======== Data excerpts
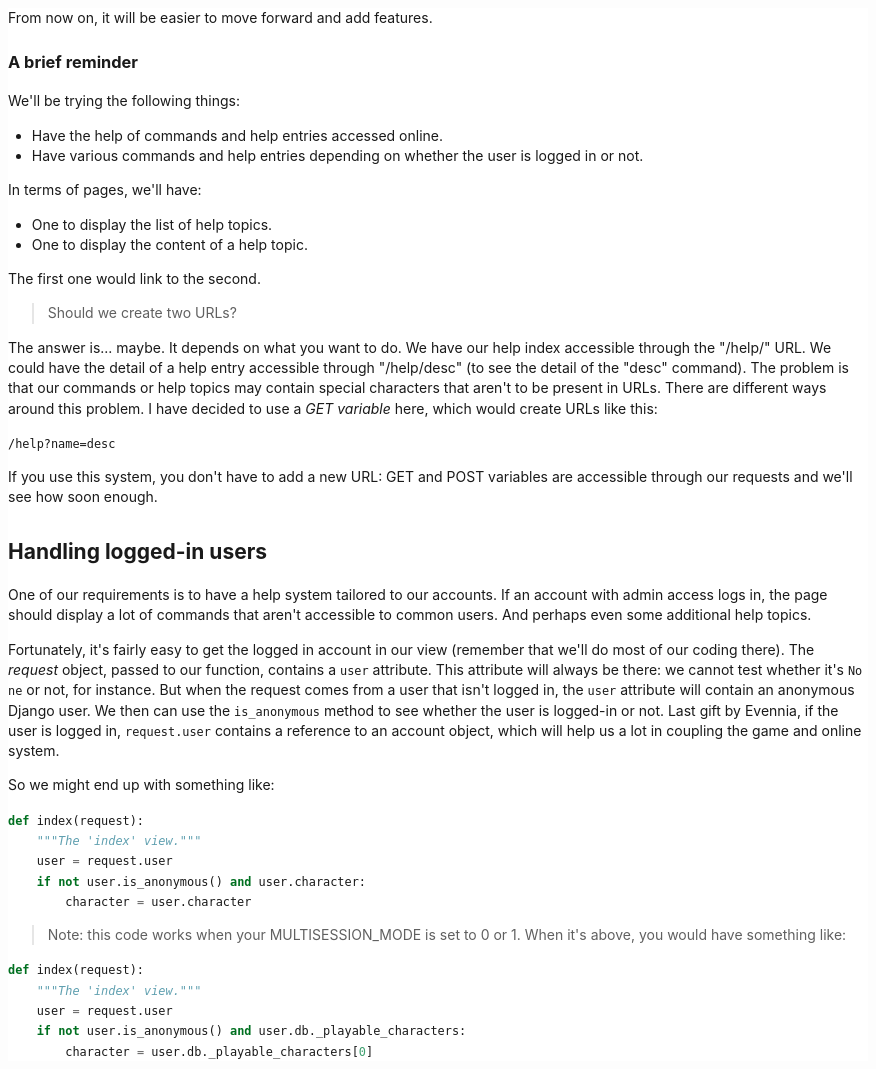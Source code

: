 From now on, it will be easier to move forward and add features.

### A brief reminder

We'll be trying the following things:

- Have the help of commands and help entries accessed online.
- Have various commands and help entries depending on whether the user is logged in or not.

In terms of pages, we'll have:

- One to display the list of help topics.
- One to display the content of a help topic.

The first one would link to the second.

> Should we create two URLs?

The answer is... maybe.  It depends on what you want to do.  We have our help index accessible through the "/help/" URL.  We could have the detail of a help entry accessible through "/help/desc" (to see the detail of the "desc" command).  The problem is that our commands or help topics may contain special characters that aren't to be present in URLs.  There are different ways around this problem.  I have decided to use a *GET variable* here, which would create URLs like this:

    /help?name=desc

If you use this system, you don't have to add a new URL:  GET and POST variables are accessible through our requests and we'll see how soon enough.

## Handling logged-in users

One of our requirements is to have a help system tailored to our accounts.  If an account with admin access logs in, the page should display a lot of commands that aren't accessible to common users.  And perhaps even some additional help topics.

Fortunately, it's fairly easy to get the logged in account in our view (remember that we'll do most of our coding there).  The *request* object, passed to our function, contains a `user` attribute.  This attribute will always be there: we cannot test whether it's `None` or not, for instance.  But when the request comes from a user that isn't logged in, the `user` attribute will contain an anonymous Django user.  We then can use the `is_anonymous` method to see whether the user is logged-in or not.  Last gift by Evennia, if the user is logged in, `request.user` contains a reference to an account object, which will help us a lot in coupling the game and online system.

So we might end up with something like:

```python
def index(request):
    """The 'index' view."""
    user = request.user
    if not user.is_anonymous() and user.character:
        character = user.character
```

> Note: this code works when your MULTISESSION_MODE is set to 0 or 1.  When it's above, you would have something like:

```python
def index(request):
    """The 'index' view."""
    user = request.user
    if not user.is_anonymous() and user.db._playable_characters:
        character = user.db._playable_characters[0]
```
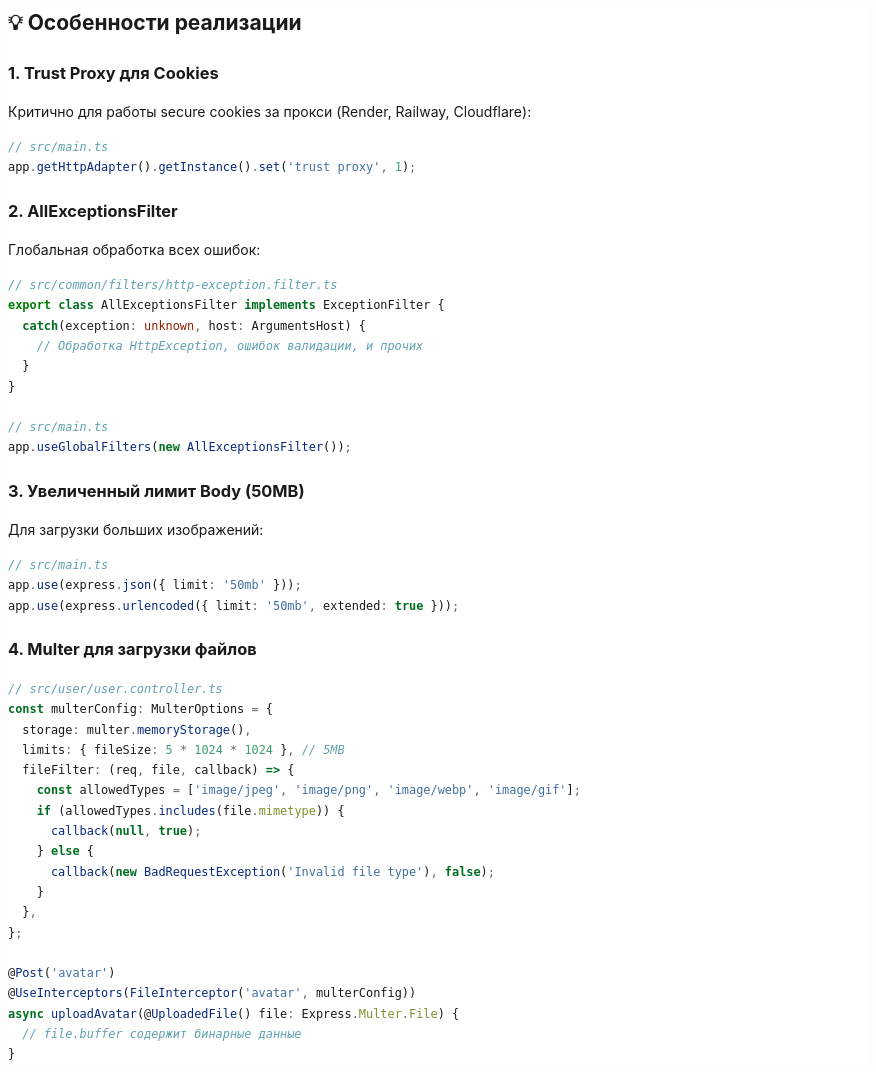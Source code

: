 ## 💡 Особенности реализации

### 1. **Trust Proxy для Cookies**
Критично для работы secure cookies за прокси (Render, Railway, Cloudflare):
```typescript
// src/main.ts
app.getHttpAdapter().getInstance().set('trust proxy', 1);
```

### 2. **AllExceptionsFilter**
Глобальная обработка всех ошибок:
```typescript
// src/common/filters/http-exception.filter.ts
export class AllExceptionsFilter implements ExceptionFilter {
  catch(exception: unknown, host: ArgumentsHost) {
    // Обработка HttpException, ошибок валидации, и прочих
  }
}

// src/main.ts
app.useGlobalFilters(new AllExceptionsFilter());
```

### 3. **Увеличенный лимит Body (50MB)**
Для загрузки больших изображений:
```typescript
// src/main.ts
app.use(express.json({ limit: '50mb' }));
app.use(express.urlencoded({ limit: '50mb', extended: true }));
```

### 4. **Multer для загрузки файлов**
```typescript
// src/user/user.controller.ts
const multerConfig: MulterOptions = {
  storage: multer.memoryStorage(),
  limits: { fileSize: 5 * 1024 * 1024 }, // 5MB
  fileFilter: (req, file, callback) => {
    const allowedTypes = ['image/jpeg', 'image/png', 'image/webp', 'image/gif'];
    if (allowedTypes.includes(file.mimetype)) {
      callback(null, true);
    } else {
      callback(new BadRequestException('Invalid file type'), false);
    }
  },
};

@Post('avatar')
@UseInterceptors(FileInterceptor('avatar', multerConfig))
async uploadAvatar(@UploadedFile() file: Express.Multer.File) {
  // file.buffer содержит бинарные данные
}
```

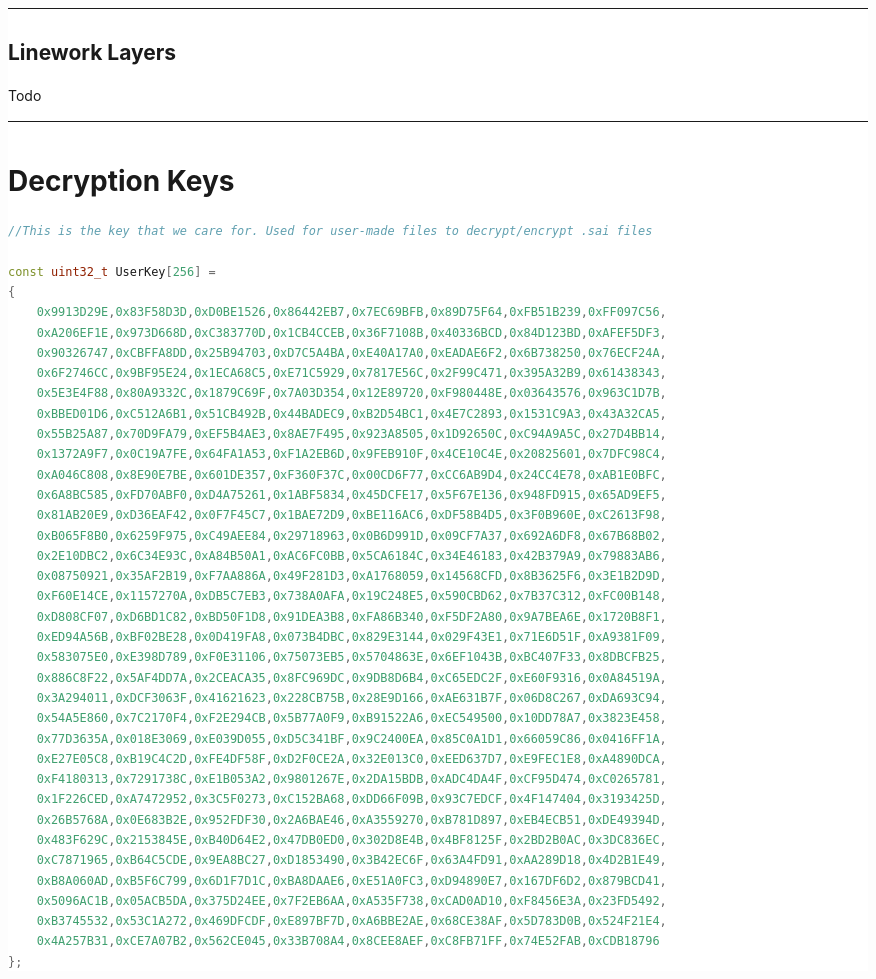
 ```cpp
```

---
## Linework Layers

Todo

---
# Decryption Keys

```cpp
//This is the key that we care for. Used for user-made files to decrypt/encrypt .sai files

const uint32_t UserKey[256] =
{
	0x9913D29E,0x83F58D3D,0xD0BE1526,0x86442EB7,0x7EC69BFB,0x89D75F64,0xFB51B239,0xFF097C56,
	0xA206EF1E,0x973D668D,0xC383770D,0x1CB4CCEB,0x36F7108B,0x40336BCD,0x84D123BD,0xAFEF5DF3,
	0x90326747,0xCBFFA8DD,0x25B94703,0xD7C5A4BA,0xE40A17A0,0xEADAE6F2,0x6B738250,0x76ECF24A,
	0x6F2746CC,0x9BF95E24,0x1ECA68C5,0xE71C5929,0x7817E56C,0x2F99C471,0x395A32B9,0x61438343,
	0x5E3E4F88,0x80A9332C,0x1879C69F,0x7A03D354,0x12E89720,0xF980448E,0x03643576,0x963C1D7B,
	0xBBED01D6,0xC512A6B1,0x51CB492B,0x44BADEC9,0xB2D54BC1,0x4E7C2893,0x1531C9A3,0x43A32CA5,
	0x55B25A87,0x70D9FA79,0xEF5B4AE3,0x8AE7F495,0x923A8505,0x1D92650C,0xC94A9A5C,0x27D4BB14,
	0x1372A9F7,0x0C19A7FE,0x64FA1A53,0xF1A2EB6D,0x9FEB910F,0x4CE10C4E,0x20825601,0x7DFC98C4,
	0xA046C808,0x8E90E7BE,0x601DE357,0xF360F37C,0x00CD6F77,0xCC6AB9D4,0x24CC4E78,0xAB1E0BFC,
	0x6A8BC585,0xFD70ABF0,0xD4A75261,0x1ABF5834,0x45DCFE17,0x5F67E136,0x948FD915,0x65AD9EF5,
	0x81AB20E9,0xD36EAF42,0x0F7F45C7,0x1BAE72D9,0xBE116AC6,0xDF58B4D5,0x3F0B960E,0xC2613F98,
	0xB065F8B0,0x6259F975,0xC49AEE84,0x29718963,0x0B6D991D,0x09CF7A37,0x692A6DF8,0x67B68B02,
	0x2E10DBC2,0x6C34E93C,0xA84B50A1,0xAC6FC0BB,0x5CA6184C,0x34E46183,0x42B379A9,0x79883AB6,
	0x08750921,0x35AF2B19,0xF7AA886A,0x49F281D3,0xA1768059,0x14568CFD,0x8B3625F6,0x3E1B2D9D,
	0xF60E14CE,0x1157270A,0xDB5C7EB3,0x738A0AFA,0x19C248E5,0x590CBD62,0x7B37C312,0xFC00B148,
	0xD808CF07,0xD6BD1C82,0xBD50F1D8,0x91DEA3B8,0xFA86B340,0xF5DF2A80,0x9A7BEA6E,0x1720B8F1,
	0xED94A56B,0xBF02BE28,0x0D419FA8,0x073B4DBC,0x829E3144,0x029F43E1,0x71E6D51F,0xA9381F09,
	0x583075E0,0xE398D789,0xF0E31106,0x75073EB5,0x5704863E,0x6EF1043B,0xBC407F33,0x8DBCFB25,
	0x886C8F22,0x5AF4DD7A,0x2CEACA35,0x8FC969DC,0x9DB8D6B4,0xC65EDC2F,0xE60F9316,0x0A84519A,
	0x3A294011,0xDCF3063F,0x41621623,0x228CB75B,0x28E9D166,0xAE631B7F,0x06D8C267,0xDA693C94,
	0x54A5E860,0x7C2170F4,0xF2E294CB,0x5B77A0F9,0xB91522A6,0xEC549500,0x10DD78A7,0x3823E458,
	0x77D3635A,0x018E3069,0xE039D055,0xD5C341BF,0x9C2400EA,0x85C0A1D1,0x66059C86,0x0416FF1A,
	0xE27E05C8,0xB19C4C2D,0xFE4DF58F,0xD2F0CE2A,0x32E013C0,0xEED637D7,0xE9FEC1E8,0xA4890DCA,
	0xF4180313,0x7291738C,0xE1B053A2,0x9801267E,0x2DA15BDB,0xADC4DA4F,0xCF95D474,0xC0265781,
	0x1F226CED,0xA7472952,0x3C5F0273,0xC152BA68,0xDD66F09B,0x93C7EDCF,0x4F147404,0x3193425D,
	0x26B5768A,0x0E683B2E,0x952FDF30,0x2A6BAE46,0xA3559270,0xB781D897,0xEB4ECB51,0xDE49394D,
	0x483F629C,0x2153845E,0xB40D64E2,0x47DB0ED0,0x302D8E4B,0x4BF8125F,0x2BD2B0AC,0x3DC836EC,
	0xC7871965,0xB64C5CDE,0x9EA8BC27,0xD1853490,0x3B42EC6F,0x63A4FD91,0xAA289D18,0x4D2B1E49,
	0xB8A060AD,0xB5F6C799,0x6D1F7D1C,0xBA8DAAE6,0xE51A0FC3,0xD94890E7,0x167DF6D2,0x879BCD41,
	0x5096AC1B,0x05ACB5DA,0x375D24EE,0x7F2EB6AA,0xA535F738,0xCAD0AD10,0xF8456E3A,0x23FD5492,
	0xB3745532,0x53C1A272,0x469DFCDF,0xE897BF7D,0xA6BBE2AE,0x68CE38AF,0x5D783D0B,0x524F21E4,
	0x4A257B31,0xCE7A07B2,0x562CE045,0x33B708A4,0x8CEE8AEF,0xC8FB71FF,0x74E52FAB,0xCDB18796
};
```
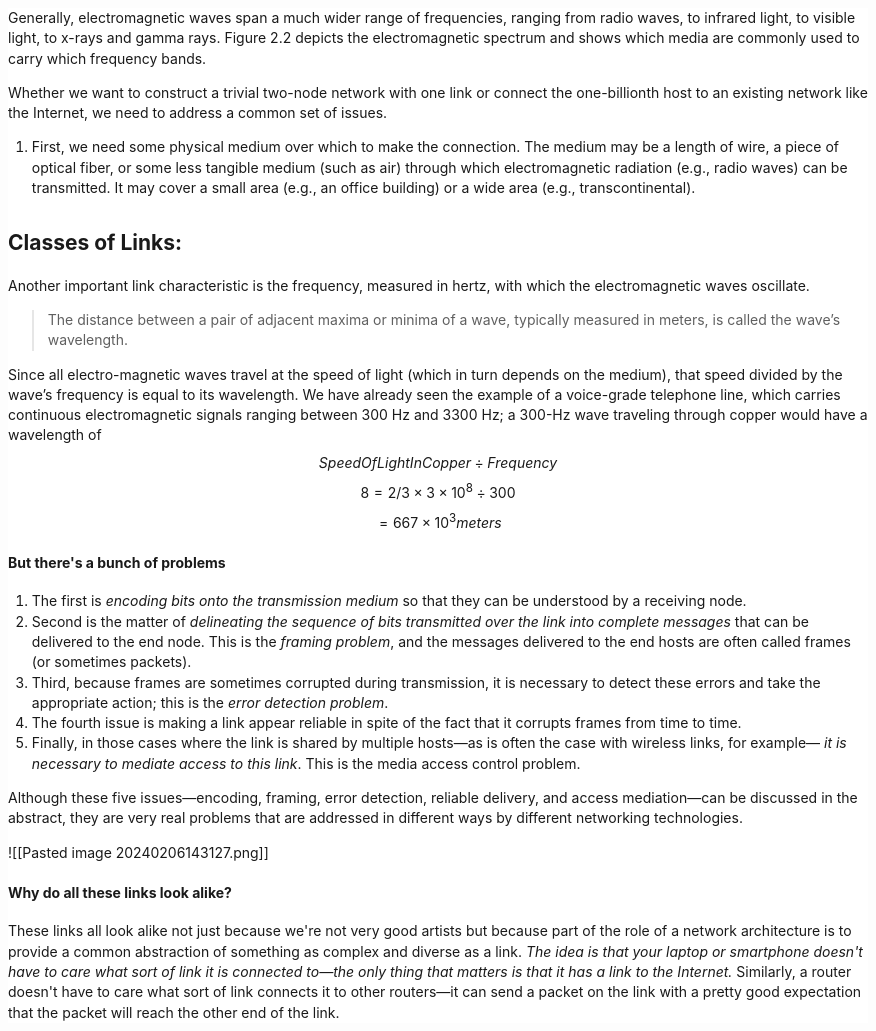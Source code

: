 Generally, electromagnetic waves span a much wider range of frequencies, ranging from radio waves, to infrared light, to visible light, to x-rays and gamma rays. Figure 2.2 depicts the electromagnetic spectrum and shows which media are commonly used to carry which frequency bands.

Whether we want to construct a trivial two-node network with one link or connect the one-billionth host to an existing network like the Internet, we need to address a common set of issues. 
1. First, we need some physical medium over which to make the connection. The medium may be a length of wire, a piece of optical fiber, or some less tangible medium (such as air) through which electromagnetic radiation (e.g., radio waves) can be transmitted. It may cover a small area (e.g., an office building) or a wide area (e.g., transcontinental).

## Classes of Links:
Another important link characteristic is the frequency, measured in hertz, with which the electromagnetic waves oscillate. 
>The distance between a pair of adjacent maxima or minima of a wave, typically measured in meters, is called the wave’s wavelength.

Since all electro-magnetic waves travel at the speed of light (which in turn depends on the medium), that speed divided by the wave’s frequency is equal to its wavelength. We have already seen the example of a voice-grade telephone line, which carries continuous electromagnetic signals ranging between 300 Hz and 3300 Hz; a 300-Hz wave traveling through copper would have a wavelength of
$$SpeedOfLightInCopper ÷ Frequency$$
$$8= 2/3 × 3 × 10^8 ÷ 300$$
$$= 667 × 10^3 meters$$
#### But there's a bunch of problems
1. The first is *encoding bits onto the transmission medium* so that they can be understood by a receiving node. 
2. Second is the matter of *delineating the sequence of bits transmitted over the link into complete messages* that can be delivered to the end node. This is the *framing problem*, and the messages delivered to the end hosts are often called frames (or sometimes packets). 
3. Third, because frames are sometimes corrupted during transmission, it is necessary to detect these errors and take the appropriate action; this is the *error detection problem*. 
4. The fourth issue is making a link appear reliable in spite of the fact that it corrupts frames from time to time. 
5. Finally, in those cases where the link is shared by multiple hosts—as is often the case with wireless links, for example— *it is necessary to mediate access to this link*. This is the media access control problem.

Although these five issues—encoding, framing, error detection, reliable delivery, and access mediation—can be discussed in the abstract, they are very real problems that are addressed in different ways by different networking technologies. 

![[Pasted image 20240206143127.png]]


#### Why do all these links look alike?
These links all look alike not just because we're not very good artists but because part of the role of a network architecture is to provide a common abstraction of something as complex and diverse as a link. *The idea is that your laptop or smartphone doesn't have to care what sort of link it is connected to—the only thing that matters is that it has a link to the Internet.* Similarly, a router doesn't have to care what sort of link connects it to other routers—it can send a packet on the link with a pretty good expectation that the packet will reach the other end of the link.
================
How to complete this task => Copy whichever lines in the listing above contain the word "reliable".

Answer to the exercise =>
4. The fourth issue is making a link appear reliable in spite of the fact that it corrupts frames from time to time. 
Although these five issues—encoding, framing, error detection, reliable delivery, and access mediation—can be discussed in the abstract, they are very real problems that are addressed in different ways by different networking technologies. 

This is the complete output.